The Gatorade / Powerade story is different though. I discovered on my cross country trip last summer that I have a strong preference for Gatorade, and that there are some flavors of energy drinks that I really can't stand. I haven't seen Gatorade here at all which surprises me because it is owned by Pepsi - and I have seen other Pepsi products. Powerade (which if you're interested, is owned by CocaCola) is my second choice, and over the last two days I've discovered that the blue Powerade (with a name of Ice Storm, which means absolutely nothing from a flavor standpoint) is very acceptable. So, I thought I was all set. Nope! The little shop here in Rosses Point only had something called Club Energizer, and they only had it in orange flavor - which was one of the flavors I found I didn't like last year. (For some reason the orange and lemon-lime flavors taste more like powder-based drinks to me, kind of like bad Kool-Aid.) I bought it anyway - hopefully I can make do with it until I find another store. Although I'm not worried about dehydration this trip, given the cool weather, I do find that the extra sugar in the energy drinks helps me. It's easier for me to just keep drinking than it is to remember to stop to eat (more often).

It looks like it's time for me to wander off in the mist and find some dinner...

There are two restaurants in town, and I ended up at The Waterfront, which was recommended by my hosts.

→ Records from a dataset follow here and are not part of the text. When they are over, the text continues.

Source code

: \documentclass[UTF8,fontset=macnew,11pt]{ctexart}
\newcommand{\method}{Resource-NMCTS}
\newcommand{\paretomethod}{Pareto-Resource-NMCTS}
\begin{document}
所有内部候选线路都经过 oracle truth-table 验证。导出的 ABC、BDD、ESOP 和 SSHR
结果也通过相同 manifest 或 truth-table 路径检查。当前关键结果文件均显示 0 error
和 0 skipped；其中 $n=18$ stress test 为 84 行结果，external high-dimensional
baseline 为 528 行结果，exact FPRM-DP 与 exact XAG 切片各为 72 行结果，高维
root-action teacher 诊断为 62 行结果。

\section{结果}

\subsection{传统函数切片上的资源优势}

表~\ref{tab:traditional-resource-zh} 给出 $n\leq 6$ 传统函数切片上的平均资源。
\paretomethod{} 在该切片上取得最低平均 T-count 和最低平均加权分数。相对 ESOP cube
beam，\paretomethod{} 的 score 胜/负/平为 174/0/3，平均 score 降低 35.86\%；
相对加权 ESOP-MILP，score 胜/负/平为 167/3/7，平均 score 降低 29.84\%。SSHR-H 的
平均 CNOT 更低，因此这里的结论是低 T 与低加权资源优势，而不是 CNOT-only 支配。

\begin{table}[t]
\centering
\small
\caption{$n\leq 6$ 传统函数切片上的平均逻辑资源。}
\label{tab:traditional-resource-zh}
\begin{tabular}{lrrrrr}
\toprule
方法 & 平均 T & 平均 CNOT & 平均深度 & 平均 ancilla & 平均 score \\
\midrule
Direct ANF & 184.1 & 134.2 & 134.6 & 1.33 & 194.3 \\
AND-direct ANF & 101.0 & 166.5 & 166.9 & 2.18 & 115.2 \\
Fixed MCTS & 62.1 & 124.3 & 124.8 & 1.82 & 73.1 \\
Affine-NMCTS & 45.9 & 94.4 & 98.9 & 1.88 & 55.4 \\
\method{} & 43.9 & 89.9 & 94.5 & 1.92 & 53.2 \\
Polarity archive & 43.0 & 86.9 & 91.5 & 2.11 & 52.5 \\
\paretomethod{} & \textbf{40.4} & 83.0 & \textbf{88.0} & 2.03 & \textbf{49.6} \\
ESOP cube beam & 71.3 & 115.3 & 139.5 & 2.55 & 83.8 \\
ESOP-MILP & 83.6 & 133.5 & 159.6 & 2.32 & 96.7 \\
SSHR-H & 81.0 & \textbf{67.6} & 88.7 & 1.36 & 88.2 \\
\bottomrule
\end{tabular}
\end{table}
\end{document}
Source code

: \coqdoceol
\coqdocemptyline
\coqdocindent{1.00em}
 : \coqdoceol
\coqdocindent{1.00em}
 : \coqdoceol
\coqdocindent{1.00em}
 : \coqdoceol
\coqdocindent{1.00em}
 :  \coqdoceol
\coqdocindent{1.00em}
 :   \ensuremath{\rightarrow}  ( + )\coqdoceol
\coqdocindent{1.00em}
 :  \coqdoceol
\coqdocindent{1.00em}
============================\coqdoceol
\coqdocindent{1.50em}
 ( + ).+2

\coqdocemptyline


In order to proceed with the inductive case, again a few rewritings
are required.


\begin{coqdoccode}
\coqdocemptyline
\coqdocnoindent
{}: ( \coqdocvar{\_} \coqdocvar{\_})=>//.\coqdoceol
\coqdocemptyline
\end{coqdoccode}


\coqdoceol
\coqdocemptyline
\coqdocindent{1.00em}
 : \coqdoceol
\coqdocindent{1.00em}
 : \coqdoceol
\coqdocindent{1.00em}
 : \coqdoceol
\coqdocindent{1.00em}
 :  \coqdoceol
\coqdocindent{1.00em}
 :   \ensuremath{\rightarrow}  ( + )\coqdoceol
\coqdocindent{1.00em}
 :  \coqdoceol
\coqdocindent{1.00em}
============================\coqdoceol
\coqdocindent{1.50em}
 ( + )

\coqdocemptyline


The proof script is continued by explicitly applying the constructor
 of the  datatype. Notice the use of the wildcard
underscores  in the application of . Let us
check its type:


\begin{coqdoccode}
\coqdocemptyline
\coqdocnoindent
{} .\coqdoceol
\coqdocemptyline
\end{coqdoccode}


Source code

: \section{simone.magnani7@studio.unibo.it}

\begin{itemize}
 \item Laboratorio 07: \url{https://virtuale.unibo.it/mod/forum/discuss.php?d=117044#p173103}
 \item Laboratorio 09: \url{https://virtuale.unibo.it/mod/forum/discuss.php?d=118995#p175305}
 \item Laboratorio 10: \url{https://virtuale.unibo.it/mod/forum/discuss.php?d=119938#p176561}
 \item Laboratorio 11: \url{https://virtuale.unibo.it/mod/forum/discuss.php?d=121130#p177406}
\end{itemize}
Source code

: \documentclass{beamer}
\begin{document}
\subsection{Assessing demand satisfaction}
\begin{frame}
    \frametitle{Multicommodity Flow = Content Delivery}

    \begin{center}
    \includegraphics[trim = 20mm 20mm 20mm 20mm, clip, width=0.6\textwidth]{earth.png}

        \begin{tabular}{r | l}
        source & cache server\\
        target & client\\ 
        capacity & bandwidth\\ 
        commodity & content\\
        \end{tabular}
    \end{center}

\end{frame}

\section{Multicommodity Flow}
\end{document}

I ordered dinner and was sitting and waiting when Tony came in. He swung by on his way back to Belfast from starting a group of 4 on a tour in the southwest. It was nice to chat with him, and particularly nice that he stopped by to see how I'm doing - especially since I didn't really expect to see him again on this trip! He had some coffee then took off; he still has another three hour drive ahead of him tonight.

Dinner was a very nice vegetable lasagna, accompanied by a salad and a baked potato. I thought the potato was a bit of an odd accompaniment for pasta, but the lasagna was heavy on the veggies rather than on the pasta, and the potato tasted great. Maybe my dire prediction last night about two weeks of overcooked vegetables isn't going to be true. The lasagne was excellent! It took me a while to find it on the menu, mainly because they handed me two menus when I walked in. There was a little bit of overlap, but not much. Seems odd for a restaurant to have two separate menus, unless I walked in at an in between time when they serve from both an afternoon and an evening menu. They weren't marked that way, but it's possible. No complaints though, since I had a very nice meal! I stopped at the little shop in town and picked up some chocolate as an after-dinner treat. I love bike tours - I can eat anything I want!